━━ Extracted records ━━
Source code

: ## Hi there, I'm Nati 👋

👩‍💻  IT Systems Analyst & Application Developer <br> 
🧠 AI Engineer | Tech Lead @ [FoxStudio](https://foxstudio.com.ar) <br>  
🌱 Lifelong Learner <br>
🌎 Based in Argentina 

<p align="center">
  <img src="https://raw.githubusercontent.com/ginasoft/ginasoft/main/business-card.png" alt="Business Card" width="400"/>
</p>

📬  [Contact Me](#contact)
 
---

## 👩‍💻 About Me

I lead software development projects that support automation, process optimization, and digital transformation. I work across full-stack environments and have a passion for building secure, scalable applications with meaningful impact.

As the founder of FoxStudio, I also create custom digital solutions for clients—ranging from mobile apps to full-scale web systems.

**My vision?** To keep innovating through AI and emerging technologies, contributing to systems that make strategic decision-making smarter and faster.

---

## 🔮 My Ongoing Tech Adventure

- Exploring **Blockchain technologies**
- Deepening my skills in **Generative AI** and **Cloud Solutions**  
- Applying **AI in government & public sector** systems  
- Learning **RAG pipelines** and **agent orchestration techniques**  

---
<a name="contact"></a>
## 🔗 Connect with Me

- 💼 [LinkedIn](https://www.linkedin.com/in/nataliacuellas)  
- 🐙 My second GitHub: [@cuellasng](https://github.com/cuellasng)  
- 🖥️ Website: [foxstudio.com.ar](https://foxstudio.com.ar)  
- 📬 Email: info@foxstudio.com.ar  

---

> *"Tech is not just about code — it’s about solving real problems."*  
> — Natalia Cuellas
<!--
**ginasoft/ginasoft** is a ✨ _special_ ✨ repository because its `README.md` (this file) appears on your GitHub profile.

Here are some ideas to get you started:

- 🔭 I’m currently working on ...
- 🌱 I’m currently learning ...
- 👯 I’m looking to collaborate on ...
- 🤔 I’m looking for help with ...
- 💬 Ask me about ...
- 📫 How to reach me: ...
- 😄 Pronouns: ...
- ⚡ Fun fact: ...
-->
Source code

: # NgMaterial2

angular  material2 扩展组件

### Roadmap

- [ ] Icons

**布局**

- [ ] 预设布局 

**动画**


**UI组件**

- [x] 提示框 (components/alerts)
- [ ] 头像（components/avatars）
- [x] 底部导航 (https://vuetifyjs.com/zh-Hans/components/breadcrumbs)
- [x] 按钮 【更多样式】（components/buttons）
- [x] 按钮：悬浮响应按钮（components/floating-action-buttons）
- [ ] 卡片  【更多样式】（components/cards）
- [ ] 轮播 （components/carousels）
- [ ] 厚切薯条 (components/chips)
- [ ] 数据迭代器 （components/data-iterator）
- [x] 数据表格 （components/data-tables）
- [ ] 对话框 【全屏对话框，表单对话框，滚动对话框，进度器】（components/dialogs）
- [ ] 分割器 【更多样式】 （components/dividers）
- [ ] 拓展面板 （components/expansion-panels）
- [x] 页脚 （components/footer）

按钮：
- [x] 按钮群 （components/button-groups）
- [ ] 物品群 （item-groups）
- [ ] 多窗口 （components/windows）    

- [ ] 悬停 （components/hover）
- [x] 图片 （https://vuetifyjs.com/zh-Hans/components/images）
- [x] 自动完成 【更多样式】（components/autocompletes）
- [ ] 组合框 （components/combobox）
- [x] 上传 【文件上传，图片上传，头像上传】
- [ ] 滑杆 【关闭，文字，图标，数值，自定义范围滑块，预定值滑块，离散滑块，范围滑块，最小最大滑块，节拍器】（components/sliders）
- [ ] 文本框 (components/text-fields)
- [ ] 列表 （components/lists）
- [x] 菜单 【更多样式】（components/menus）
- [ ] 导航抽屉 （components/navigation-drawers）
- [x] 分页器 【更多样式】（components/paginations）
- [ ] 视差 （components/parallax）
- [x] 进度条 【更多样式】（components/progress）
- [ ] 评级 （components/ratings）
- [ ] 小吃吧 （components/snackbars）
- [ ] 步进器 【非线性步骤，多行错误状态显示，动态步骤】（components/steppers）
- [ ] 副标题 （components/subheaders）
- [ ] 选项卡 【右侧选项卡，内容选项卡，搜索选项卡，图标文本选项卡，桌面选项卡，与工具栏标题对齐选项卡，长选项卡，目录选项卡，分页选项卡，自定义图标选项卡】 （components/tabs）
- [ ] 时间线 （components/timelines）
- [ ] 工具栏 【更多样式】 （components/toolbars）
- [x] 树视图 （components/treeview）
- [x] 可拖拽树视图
━━━
→ **Your goal**
Set out the records again, exactly as they appear above.

→ **Answer space**
Source code

: ## Hi there, I'm Nati 👋

👩‍💻  IT Systems Analyst & Application Developer <br> 
🧠 AI Engineer | Tech Lead @ [FoxStudio](https://foxstudio.com.ar) <br>  
🌱 Lifelong Learner <br>
🌎 Based in Argentina 

<p align="center">
  <img src="https://raw.githubusercontent.com/ginasoft/ginasoft/main/business-card.png" alt="Business Card" width="400"/>
</p>

📬  [Contact Me](#contact)
 
---

## 👩‍💻 About Me

I lead software development projects that support automation, process optimization, and digital transformation. I work across full-stack environments and have a passion for building secure, scalable applications with meaningful impact.

As the founder of FoxStudio, I also create custom digital solutions for clients—ranging from mobile apps to full-scale web systems.

**My vision?** To keep innovating through AI and emerging technologies, contributing to systems that make strategic decision-making smarter and faster.

---

## 🔮 My Ongoing Tech Adventure

- Exploring **Blockchain technologies**
- Deepening my skills in **Generative AI** and **Cloud Solutions**  
- Applying **AI in government & public sector** systems  
- Learning **RAG pipelines** and **agent orchestration techniques**  

---
<a name="contact"></a>
## 🔗 Connect with Me

- 💼 [LinkedIn](https://www.linkedin.com/in/nataliacuellas)  
- 🐙 My second GitHub: [@cuellasng](https://github.com/cuellasng)  
- 🖥️ Website: [foxstudio.com.ar](https://foxstudio.com.ar)  
- 📬 Email: info@foxstudio.com.ar  

---

> *"Tech is not just about code — it’s about solving real problems."*  
> — Natalia Cuellas
<!--
**ginasoft/ginasoft** is a ✨ _special_ ✨ repository because its `README.md` (this file) appears on your GitHub profile.

Here are some ideas to get you started:

- 🔭 I’m currently working on ...
- 🌱 I’m currently learning ...
- 👯 I’m looking to collaborate on ...
- 🤔 I’m looking for help with ...
- 💬 Ask me about ...
- 📫 How to reach me: ...
- 😄 Pronouns: ...
- ⚡ Fun fact: ...
-->
Source code

: # NgMaterial2

angular  material2 扩展组件

### Roadmap

- [ ] Icons

**布局**

- [ ] 预设布局 

**动画**


**UI组件**

- [x] 提示框 (components/alerts)
- [ ] 头像（components/avatars）
- [x] 底部导航 (https://vuetifyjs.com/zh-Hans/components/breadcrumbs)
- [x] 按钮 【更多样式】（components/buttons）
- [x] 按钮：悬浮响应按钮（components/floating-action-buttons）
- [ ] 卡片  【更多样式】（components/cards）
- [ ] 轮播 （components/carousels）
- [ ] 厚切薯条 (components/chips)
- [ ] 数据迭代器 （components/data-iterator）
- [x] 数据表格 （components/data-tables）
- [ ] 对话框 【全屏对话框，表单对话框，滚动对话框，进度器】（components/dialogs）
- [ ] 分割器 【更多样式】 （components/dividers）
- [ ] 拓展面板 （components/expansion-panels）
- [x] 页脚 （components/footer）

按钮：
- [x] 按钮群 （components/button-groups）
- [ ] 物品群 （item-groups）
- [ ] 多窗口 （components/windows）    

- [ ] 悬停 （components/hover）
- [x] 图片 （https://vuetifyjs.com/zh-Hans/components/images）
- [x] 自动完成 【更多样式】（components/autocompletes）
- [ ] 组合框 （components/combobox）
- [x] 上传 【文件上传，图片上传，头像上传】
- [ ] 滑杆 【关闭，文字，图标，数值，自定义范围滑块，预定值滑块，离散滑块，范围滑块，最小最大滑块，节拍器】（components/sliders）
- [ ] 文本框 (components/text-fields)
- [ ] 列表 （components/lists）
- [x] 菜单 【更多样式】（components/menus）
- [ ] 导航抽屉 （components/navigation-drawers）
- [x] 分页器 【更多样式】（components/paginations）
- [ ] 视差 （components/parallax）
- [x] 进度条 【更多样式】（components/progress）
- [ ] 评级 （components/ratings）
- [ ] 小吃吧 （components/snackbars）
- [ ] 步进器 【非线性步骤，多行错误状态显示，动态步骤】（components/steppers）
- [ ] 副标题 （components/subheaders）
- [ ] 选项卡 【右侧选项卡，内容选项卡，搜索选项卡，图标文本选项卡，桌面选项卡，与工具栏标题对齐选项卡，长选项卡，目录选项卡，分页选项卡，自定义图标选项卡】 （components/tabs）
- [ ] 时间线 （components/timelines）
- [ ] 工具栏 【更多样式】 （components/toolbars）
- [x] 树视图 （components/treeview）
- [x] 可拖拽树视图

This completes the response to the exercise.